_Records provided_
╭──
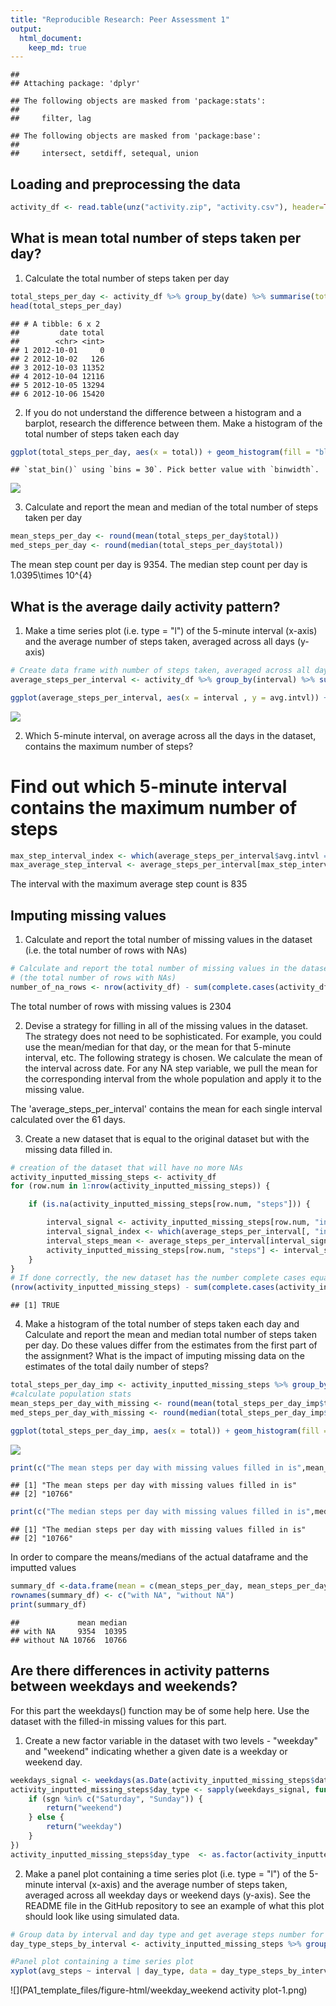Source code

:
 ```yaml
---
title: "Reproducible Research: Peer Assessment 1"
output: 
  html_document:
    keep_md: true
---
```


```
## 
## Attaching package: 'dplyr'
```

```
## The following objects are masked from 'package:stats':
## 
##     filter, lag
```

```
## The following objects are masked from 'package:base':
## 
##     intersect, setdiff, setequal, union
```

## Loading and preprocessing the data

```r
activity_df <- read.table(unz("activity.zip", "activity.csv"), header=TRUE, sep=",", na.strings = c("NA"), stringsAsFactors=F)
```

## What is mean total number of steps taken per day?
1. Calculate the total number of steps taken per day

```r
total_steps_per_day <- activity_df %>% group_by(date) %>% summarise(total = sum(steps, na.rm = TRUE))
head(total_steps_per_day)
```

```
## # A tibble: 6 x 2
##         date total
##        <chr> <int>
## 1 2012-10-01     0
## 2 2012-10-02   126
## 3 2012-10-03 11352
## 4 2012-10-04 12116
## 5 2012-10-05 13294
## 6 2012-10-06 15420
```
2. If you do not understand the difference between a histogram and a barplot, research the difference between them. Make a histogram of the total number of steps taken each day

```r
ggplot(total_steps_per_day, aes(x = total)) + geom_histogram(fill = "black") + labs(title = "Histogram of total number of steps per day") 
```

```
## `stat_bin()` using `bins = 30`. Pick better value with `binwidth`.
```

![](PA1_template_files/figure-html/dailyplot-1.png)<!-- -->

3. Calculate and report the mean and median of the total number of steps taken per day

```r
mean_steps_per_day <- round(mean(total_steps_per_day$total))
med_steps_per_day <- round(median(total_steps_per_day$total))
```
The mean step count per day is 9354.  The median step count per day is 1.0395\times 10^{4}

## What is the average daily activity pattern?
1. Make a time series plot (i.e. type = "l") of the 5-minute interval (x-axis) and the average number of steps taken, averaged across all days (y-axis)


```r
# Create data frame with number of steps taken, averaged across all days
average_steps_per_interval <- activity_df %>% group_by(interval) %>% summarise(avg.intvl = mean(steps, na.rm = TRUE))

ggplot(average_steps_per_interval, aes(x = interval , y = avg.intvl)) + geom_line(color="blue", size=1) + labs(title = "Avg. Daily Steps Per 5-Minute Interval", x = "Interval", y = "Avg. Steps per day")
```

![](PA1_template_files/figure-html/intevalplot-1.png)<!-- -->

2. Which 5-minute interval, on average across all the days in the dataset, contains the maximum number of steps?

# Find out which 5-minute interval contains the maximum number of steps

```r
max_step_interval_index <- which(average_steps_per_interval$avg.intvl == max(average_steps_per_interval$avg.intvl))
max_average_step_interval <- average_steps_per_interval[max_step_interval_index, 1]
```
The interval with the maximum average step count is 835

## Imputing missing values
1. Calculate and report the total number of missing values in the dataset (i.e. the total number of rows with NAs)

```r
# Calculate and report the total number of missing values in the dataset
# (the total number of rows with NAs)
number_of_na_rows <- nrow(activity_df) - sum(complete.cases(activity_df))
```
The total number of rows with missing values is 2304

2. Devise a strategy for filling in all of the missing values in the dataset. The strategy does not need to be sophisticated. For example, you could use the mean/median for that day, or the mean for that 5-minute interval, etc.
The following strategy is chosen.  We calculate the mean of the interval across date.  For any NA step variable, we pull the mean for the corresponding interval from the whole population and apply it to the missing value.

The 'average_steps_per_interval' contains the mean for each single interval calculated over the 61 days.

3. Create a new dataset that is equal to the original dataset but with the missing data filled in.

```r
# creation of the dataset that will have no more NAs
activity_inputted_missing_steps <- activity_df  
for (row.num in 1:nrow(activity_inputted_missing_steps)) {

    if (is.na(activity_inputted_missing_steps[row.num, "steps"])) {

        interval_signal <- activity_inputted_missing_steps[row.num, "interval"]
        interval_signal_index <- which(average_steps_per_interval[, "interval"] == interval_signal)
        interval_steps_mean <- average_steps_per_interval[interval_signal_index, "avg.intvl"]
        activity_inputted_missing_steps[row.num, "steps"] <- interval_steps_mean
    }
}
# If done correctly, the new dataset has the number complete cases equal to the number of rows
(nrow(activity_inputted_missing_steps) - sum(complete.cases(activity_inputted_missing_steps))) == 0
```

```
## [1] TRUE
```
4. Make a histogram of the total number of steps taken each day and Calculate and report the mean and median total number of steps taken per day. Do these values differ from the estimates from the first part of the assignment? What is the impact of imputing missing data on the estimates of the total daily number of steps?


```r
total_steps_per_day_imp <- activity_inputted_missing_steps %>% group_by(date) %>% summarise(total = sum(steps, na.rm = TRUE))
#calculate population stats
mean_steps_per_day_with_missing <- round(mean(total_steps_per_day_imp$total))
med_steps_per_day_with_missing <- round(median(total_steps_per_day_imp$total))

ggplot(total_steps_per_day_imp, aes(x = total)) + geom_histogram(fill = "black", bins=30) + labs(title = "Total number of steps per day with missing values imputed") 
```

![](PA1_template_files/figure-html/hist_inputted-1.png)<!-- -->

```r
print(c("The mean steps per day with missing values filled in is",mean_steps_per_day_with_missing)) 
```

```
## [1] "The mean steps per day with missing values filled in is"
## [2] "10766"
```

```r
print(c("The median steps per day with missing values filled in is",med_steps_per_day_with_missing))
```

```
## [1] "The median steps per day with missing values filled in is"
## [2] "10766"
```
In order to compare the means/medians of the actual dataframe and the imputted values

```r
summary_df <-data.frame(mean = c(mean_steps_per_day, mean_steps_per_day_with_missing), median = c(med_steps_per_day, med_steps_per_day_with_missing))
rownames(summary_df) <- c("with NA", "without NA")
print(summary_df)
```

```
##             mean median
## with NA     9354  10395
## without NA 10766  10766
```


## Are there differences in activity patterns between weekdays and weekends?
For this part the weekdays() function may be of some help here. Use the dataset with the filled-in missing values for this part.
1. Create a new factor variable in the dataset with two levels - "weekday" and "weekend" indicating whether a given date is a weekday or weekend day.

```r
weekdays_signal <- weekdays(as.Date(activity_inputted_missing_steps$date))
activity_inputted_missing_steps$day_type <- sapply(weekdays_signal, function(sgn) {
    if (sgn %in% c("Saturday", "Sunday")) {
        return("weekend")
    } else {
        return("weekday")
    }
})
activity_inputted_missing_steps$day_type  <- as.factor(activity_inputted_missing_steps$day_type)
```

2. Make a panel plot containing a time series plot (i.e. type = "l") of the 5-minute interval (x-axis) and the average number of steps taken, averaged across all weekday days or weekend days (y-axis). See the README file in the GitHub repository to see an example of what this plot should look like using simulated data.


```r
# Group data by interval and day type and get average steps number for each interval
day_type_steps_by_interval <- activity_inputted_missing_steps %>% group_by(interval, day_type) %>% summarise(avg_steps = mean(steps))

#Panel plot containing a time series plot 
xyplot(avg_steps ~ interval | day_type, data = day_type_steps_by_interval, type = "b",layout = c(1, 2))
```

![](PA1_template_files/figure-html/weekday_weekend activity plot-1.png)<!-- -->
╰──
_What the exercise asks_
Please show the lines in the entries above that hold the string "without".

_Finished exercise_
rownames(summary_df) <- c("with NA", "without NA")
## without NA 10766  10766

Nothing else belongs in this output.